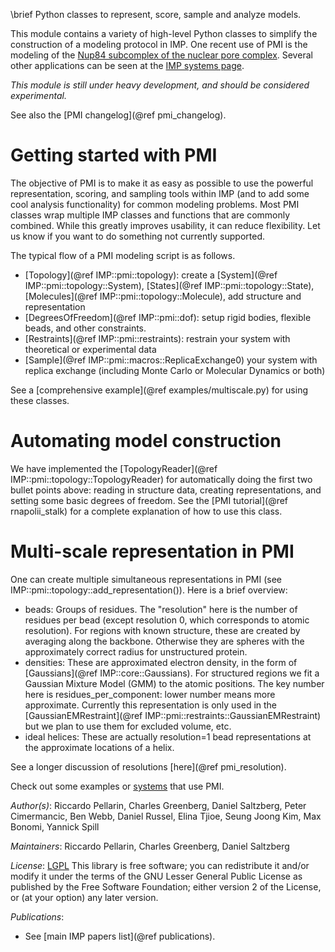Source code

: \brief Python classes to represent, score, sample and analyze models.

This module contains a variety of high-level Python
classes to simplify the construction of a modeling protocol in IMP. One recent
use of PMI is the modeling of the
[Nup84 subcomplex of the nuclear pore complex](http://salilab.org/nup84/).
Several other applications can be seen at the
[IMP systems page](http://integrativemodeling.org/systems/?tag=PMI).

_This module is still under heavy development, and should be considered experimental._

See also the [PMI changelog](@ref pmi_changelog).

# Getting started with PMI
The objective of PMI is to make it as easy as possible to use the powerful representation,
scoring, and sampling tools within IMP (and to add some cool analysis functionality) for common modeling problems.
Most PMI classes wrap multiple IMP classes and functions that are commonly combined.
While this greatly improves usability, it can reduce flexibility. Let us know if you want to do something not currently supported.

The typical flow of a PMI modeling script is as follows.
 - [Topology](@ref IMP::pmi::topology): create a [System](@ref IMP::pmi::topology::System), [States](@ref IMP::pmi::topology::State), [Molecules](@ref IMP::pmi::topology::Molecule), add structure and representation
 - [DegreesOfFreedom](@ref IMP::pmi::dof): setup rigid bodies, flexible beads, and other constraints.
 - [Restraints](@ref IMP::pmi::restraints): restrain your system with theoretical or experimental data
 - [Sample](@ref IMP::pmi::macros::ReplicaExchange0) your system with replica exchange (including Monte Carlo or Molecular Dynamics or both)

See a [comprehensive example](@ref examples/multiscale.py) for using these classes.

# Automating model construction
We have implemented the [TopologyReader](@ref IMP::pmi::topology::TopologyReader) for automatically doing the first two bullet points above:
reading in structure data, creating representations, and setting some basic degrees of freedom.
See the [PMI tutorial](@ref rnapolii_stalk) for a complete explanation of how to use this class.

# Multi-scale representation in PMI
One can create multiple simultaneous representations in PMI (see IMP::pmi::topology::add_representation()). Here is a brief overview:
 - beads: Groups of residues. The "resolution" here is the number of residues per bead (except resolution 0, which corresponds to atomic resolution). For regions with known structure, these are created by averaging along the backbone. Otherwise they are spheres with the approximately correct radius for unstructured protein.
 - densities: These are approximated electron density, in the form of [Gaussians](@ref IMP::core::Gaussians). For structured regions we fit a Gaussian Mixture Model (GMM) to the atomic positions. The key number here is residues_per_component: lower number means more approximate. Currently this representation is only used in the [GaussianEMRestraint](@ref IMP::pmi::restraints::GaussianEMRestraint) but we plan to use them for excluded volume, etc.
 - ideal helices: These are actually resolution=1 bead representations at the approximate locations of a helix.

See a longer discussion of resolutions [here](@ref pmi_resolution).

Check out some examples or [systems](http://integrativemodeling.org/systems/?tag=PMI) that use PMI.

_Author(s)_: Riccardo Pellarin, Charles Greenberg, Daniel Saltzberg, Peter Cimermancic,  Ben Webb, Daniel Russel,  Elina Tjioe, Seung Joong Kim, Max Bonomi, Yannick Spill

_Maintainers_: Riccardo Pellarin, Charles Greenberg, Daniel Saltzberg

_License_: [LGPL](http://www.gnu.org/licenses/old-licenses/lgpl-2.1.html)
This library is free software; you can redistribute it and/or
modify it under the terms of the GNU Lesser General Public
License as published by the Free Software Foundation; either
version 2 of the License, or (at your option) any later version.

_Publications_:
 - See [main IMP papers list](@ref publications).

━━━━

### Work to complete
Everything from the line containing "Check out some" to the last line of the data above must be set down exactly, both ends included, with no other lines.

### Answer
Check out some examples or [systems](http://integrativemodeling.org/systems/?tag=PMI) that use PMI.

_Author(s)_: Riccardo Pellarin, Charles Greenberg, Daniel Saltzberg, Peter Cimermancic,  Ben Webb, Daniel Russel,  Elina Tjioe, Seung Joong Kim, Max Bonomi, Yannick Spill

_Maintainers_: Riccardo Pellarin, Charles Greenberg, Daniel Saltzberg

_License_: [LGPL](http://www.gnu.org/licenses/old-licenses/lgpl-2.1.html)
This library is free software; you can redistribute it and/or
modify it under the terms of the GNU Lesser General Public
License as published by the Free Software Foundation; either
version 2 of the License, or (at your option) any later version.

_Publications_:
 - See [main IMP papers list](@ref publications).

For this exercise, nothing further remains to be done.